KH Asep Saifuddin, Pemimpin Pesantren Amanatul Ummah yang menaungi perguruan tinggi ini, adalah putra bungsu dari KH Abdul Chalim. Sejak Asep naik ke kelas 2 SPM, Kiai Abdul Chalim mengirimkan putranya itu untuk belajar di pondok pesantren Al-Khozini Buduran Sidoarjo. Hingga kini, ia tinggal dan mengembangkan pendidikan di Jawa Timur.
Pondok Pesantren Amanatul Ummah yang menaungi beberapa lembaga pendidikan di Mojokerto dan Surabaya tercatat sebagai salah satu lembaga pendidikan unggulan. Beberapa bulan lalu pesantren ini mendapatkan kunjungan kehormatan dari Presiden ketujuh RI Joko Widodo dan sejumlah pejabat penting dari Ibukota Jakarta dan Provinsi Jawa Timur.
Beasiswa
[caption id="attachment_780" align="alignright" width="244"]
Dikutip dari catatan Fadli Utsman dalam Majalah Amanatul Ummah (Edisi November 2015), para mahasiswa asing tertarik dengan gagasan besar serta beasiswa yang ditawarkan oleh Institut KH Abdul Chalim. Dengan bantuan jaringan NU di luar negeri terutama H. Masruhin dari Malaysia, belasan mahasiswa asing itu tertarik mengikuti kuliah dengan jalur beasiswa. Rencananya, mereka menyelesaikan pendidikan hingga lulus sarjana.

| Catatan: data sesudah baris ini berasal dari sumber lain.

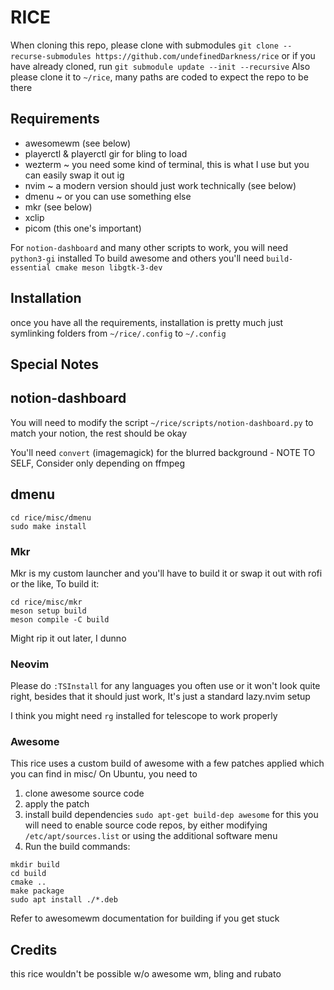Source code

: # RICE
When cloning this repo, please clone with submodules `git clone --recurse-submodules https://github.com/undefinedDarkness/rice` or if you have already cloned, run `git submodule update --init --recursive`
Also please clone it to `~/rice`, many paths are coded to expect the repo to be there

## Requirements
- awesomewm (see below)
- playerctl & playerctl gir for bling to load
- wezterm ~ you need some kind of terminal, this is what I use but you can easily swap it out ig
- nvim ~ a modern version should just work technically (see below)
- dmenu ~ or you can use something else 
- mkr (see below)
- xclip
- picom (this one's important)

For `notion-dashboard` and many other scripts to work, you will need `python3-gi` installed
To build awesome and others you'll need `build-essential cmake meson libgtk-3-dev`

## Installation
once you have all the requirements, installation is pretty much just symlinking folders from `~/rice/.config` to `~/.config`

## Special Notes

## notion-dashboard
You will need to modify the script `~/rice/scripts/notion-dashboard.py` to match your notion, the rest should be okay

You'll need `convert` (imagemagick) for the blurred background - NOTE TO SELF, Consider only depending on ffmpeg

## dmenu
```
cd rice/misc/dmenu
sudo make install
```

### Mkr
Mkr is my custom launcher and you'll have to build it or swap it out with rofi or the like, To build it:
```
cd rice/misc/mkr
meson setup build
meson compile -C build
```

Might rip it out later, I dunno

### Neovim
Please do `:TSInstall` for any languages you often use or it won't look quite right, besides that it should just work,
It's just a standard lazy.nvim setup

I think you might need `rg` installed for telescope to work properly

### Awesome
This rice uses a custom build of awesome with a few patches applied which you can find in misc/
On Ubuntu, you need to 
1. clone awesome source code
2. apply the patch
3. install build dependencies
   `sudo apt-get build-dep awesome`
   for this you will need to enable source code repos, by either modifying `/etc/apt/sources.list` or using the additional software menu
4. Run the build  commands:
```
mkdir build
cd build
cmake ..
make package
sudo apt install ./*.deb
```

Refer to awesomewm documentation for building if you get stuck

## Credits
this rice wouldn't be possible w/o awesome wm, bling and rubato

Gulim Konysbekova (16) dari Kazakhstan mengatakan, informasi keberadaan Institut KH Abdul Chalim ia peroleh dari bibinya yang tinggal di Malaysia. Sang bibi memberitahu orang tuanya bahwa ada kampus Islam di Indonesia yang menawarkan beasiswa. Gulim pun setuju tawaran beasiswa itu.
Dari Afghanistan ada Fari Q Kukar. Ayahnya, Dr. Fazil Ghani, pakar hukum Islam sekaligus pemimpin organisasi Nahdlatul Ulama Afghanistan, sebuah organisasi yang mempunyai hubungan erat dengan Nahdlatul Ulama yang ada di republik ini.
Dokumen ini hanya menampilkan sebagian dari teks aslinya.